No idea why this is happening, the Service Level Percentage displayed on the Queue Performance dashboard for our inbound messaging channels does not align with the actual conversation timestamps recorded in the Conversation Detail view. We are operating in the Europe/Paris timezone and have configured our SLA threshold to 60 seconds for first response. The dashboard consistently reports a 95% adherence rate, yet manual audits of the last 50 interactions reveal that approximately 15% of these conversations exceeded the 60-second mark significantly. This variance is causing issues with our internal compliance reporting and makes it difficult to justify resource allocation to the wider enterprise team.
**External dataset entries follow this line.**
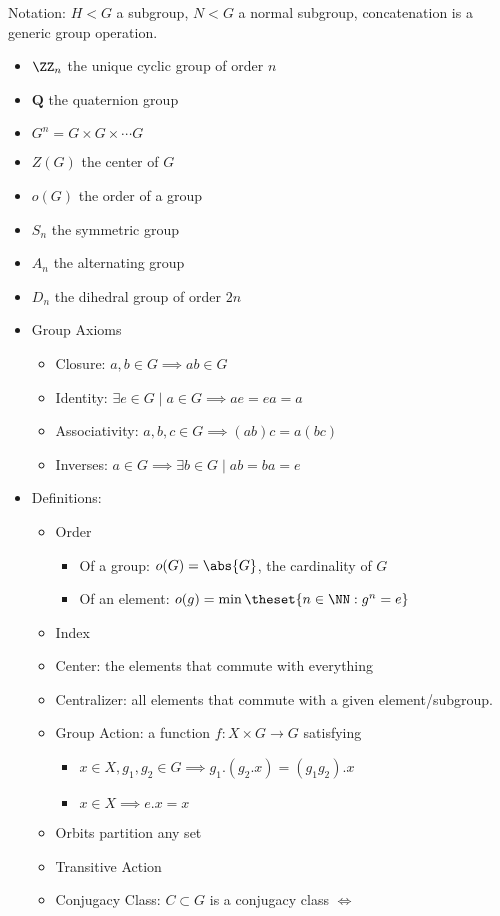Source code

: Notation: \(H < G\) a subgroup, \(N < G\) a normal subgroup,
concatenation is a generic group operation.

\begin{itemize}
\item
  \(\ZZ_n\) the unique cyclic group of order \(n\)
\item
  \(\mathbf{Q}\) the quaternion group
\item
  \(G^n = G\times G \times \cdots G\)
\item
  \(Z(G)\) the center of \(G\)
\item
  \(o(G)\) the order of a group
\item
  \(S_n\) the symmetric group
\item
  \(A_n\) the alternating group
\item
  \(D_n\) the dihedral group of order \(2n\)
\item
  Group Axioms

  \begin{itemize}
  \tightlist
  \item
    Closure: \(a,b \in G \implies ab \in G\)
  \item
    Identity: \(\exists e\in G \mid a\in G \implies ae = ea = a\)
  \item
    Associativity: \(a,b,c \in G \implies (ab)c = a(bc)\)
  \item
    Inverses: \(a\in G \implies \exists b \in G \mid ab =ba = e\)
  \end{itemize}
\item
  Definitions:

  \begin{itemize}
  \tightlist
  \item
    Order

    \begin{itemize}
    \tightlist
    \item
      Of a group: \(o(G) = \abs{G}\), the cardinality of \(G\)
    \item
      Of an element: \(o(g) = \min\theset{n\in \NN : g^n = e}\)
    \end{itemize}
  \item
    Index
  \item
    Center: the elements that commute with everything
  \item
    Centralizer: all elements that commute with a given
    element/subgroup.
  \item
    Group Action: a function \(f: X\times G \to G\) satisfying

    \begin{itemize}
    \tightlist
    \item
      \(x\in X, g_1,g_2 \in G \implies g_1.(g_2.x) = (g_1g_2). x\)
    \item
      \(x\in X \implies e.x = x\)
    \end{itemize}
  \item
    Orbits partition any set
  \item
    Transitive Action
  \item
    Conjugacy Class: \(C \subset G\) is a conjugacy class \(\iff\)


\end{itemize}
\end{itemize}
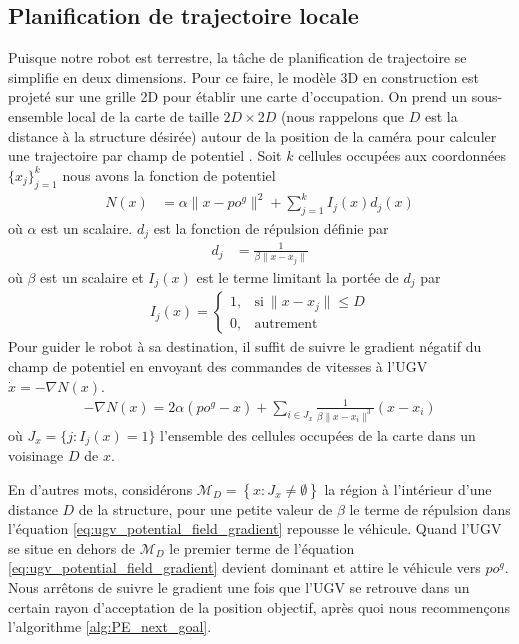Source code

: \subsection{Planification de trajectoire locale}

Puisque notre robot est terrestre, la tâche de planification de trajectoire se simplifie en deux dimensions. Pour ce faire, le modèle 3D en construction est projeté sur une grille 2D pour établir une carte d'occupation. On prend un sous-ensemble local de la carte de taille $2D \times 2D$ (nous rappelons que $D$ est la distance à la structure désirée) autour de la position de la caméra pour calculer une trajectoire par champ de potentiel \citep{Khatib1990, Choset2005}. Soit $k$ cellules occupées aux coordonnées $\{x_j\}^k_{j=1}$ nous avons la fonction de potentiel
\begin{align}
  N(x) &= \alpha \| x - {po}^g \|^2 + \sum^k_{j=1} I_j(x)d_j(x)
\end{align}
où $\alpha$ est un scalaire. $d_j$ est la fonction de répulsion définie par
\begin{align}
  d_j &= \frac{1}{\beta \| x - x_j \|}
\end{align}
où $\beta$ est un scalaire et $I_j(x)$ est le terme limitant la portée de $d_j$ par
\begin{align}
  I_j(x) =     \begin{cases}
      1, & \text{si}\ \|x - x_j\| \leq D \\
      0, & \text{autrement}
    \end{cases}
\end{align}
Pour guider le robot à sa destination, il suffit de suivre le gradient négatif du champ de potentiel en envoyant des commandes de vitesses à l'UGV $\dot x = -\nabla N(x)$.
\begin{align}
  - \nabla N(x) = 2 \alpha ({po}^g - x) + \sum_{i \in J_x}\frac{1}{\beta \| x - x_i\|^3}(x - x_i)
  \label{eq:ugv_potential_field_gradient}
\end{align}
où $J_x = \{ j : I_j(x) = 1\}$ l'ensemble des cellules occupées de la carte dans un voisinage $D$ de $x$.

En d'autres mots, considérons $\mathcal M_D = \left\lbrace x : J_{x} \neq \emptyset \right\rbrace $ la région à l'intérieur d'une distance $D$ de la structure, pour une petite valeur de $\beta$ le terme de répulsion dans l'équation \ref{eq:ugv_potential_field_gradient} repousse le véhicule. Quand l'UGV se situe en dehors de $\mathcal M_D$ le premier terme de l'équation \ref{eq:ugv_potential_field_gradient} devient dominant et attire le véhicule vers $po^g$. Nous arrêtons de suivre le gradient une fois que l'UGV se retrouve dans un certain rayon d'acceptation de la position objectif, après quoi nous recommençons l'algorithme \ref{alg:PE_next_goal}.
The environment involves a standard Architect flow designed for digital engagement, utilizing the Web Chat and SMS connectors. No complex routing logic or predictive scoring is applied to these specific queues; they are simple priority-based queues with a static agent allocation. The issue persists across different time windows, including peak hours between 09:00 and 11:00 CET. We have verified that the agents are logging into the correct application versions and that their presence status is correctly set to ‘Available’. The discrepancy appears to be strictly within the metric calculation layer rather than the routing or agent availability layer, as the conversations are being delivered to agents without delay.
Has anyone encountered similar inconsistencies between the high-level dashboard metrics and the granular conversation logs for digital channels? We are using the standard Genesys Cloud performance views and have not implemented any custom attribute calculations that would override the default SLA logic. We need to understand if there is a known latency in the data aggregation pipeline for messaging channels or if there is a specific configuration setting within the queue definition that affects how the ‘first response’ timestamp is captured. Any insights into how the dashboard derives this percentage compared to the raw event data would be appreciated.